> _WORK INSTRUCTIONS_
Your output is the line containing "9월 28일에 수정되었습니다." plus all lines after it to the end of the records, reproduced exactly, with nothing else.

#### DATASET EXTRACT ####

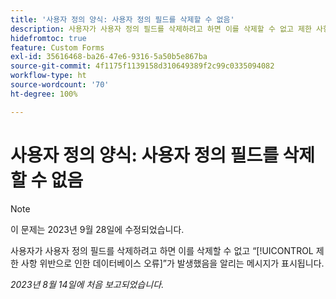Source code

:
 ```yaml
---
title: '사용자 정의 양식: 사용자 정의 필드를 삭제할 수 없음'
description: 사용자가 사용자 정의 필드를 삭제하려고 하면 이를 삭제할 수 없고 제한 사항 위반으로 인한 데이터베이스 오류가 발생했음을 알리는 메시지가 표시됩니다.
hidefromtoc: true
feature: Custom Forms
exl-id: 35616468-ba26-47e6-9316-5a50b5e867ba
source-git-commit: 4f1175f1139158d310649389f2c99c0335094082
workflow-type: ht
source-wordcount: '70'
ht-degree: 100%

---
```


# 사용자 정의 양식: 사용자 정의 필드를 삭제할 수 없음

>[!NOTE]
>
>이 문제는 2023년 9월 28일에 수정되었습니다.

사용자가 사용자 정의 필드를 삭제하려고 하면 이를 삭제할 수 없고 “[!UICONTROL 제한 사항 위반으로 인한 데이터베이스 오류]”가 발생했음을 알리는 메시지가 표시됩니다.

_2023년 8월 14일에 처음 보고되었습니다._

####

> _ANSWER TO THIS TASK_
>이 문제는 2023년 9월 28일에 수정되었습니다.

사용자가 사용자 정의 필드를 삭제하려고 하면 이를 삭제할 수 없고 “[!UICONTROL 제한 사항 위반으로 인한 데이터베이스 오류]”가 발생했음을 알리는 메시지가 표시됩니다.

_2023년 8월 14일에 처음 보고되었습니다._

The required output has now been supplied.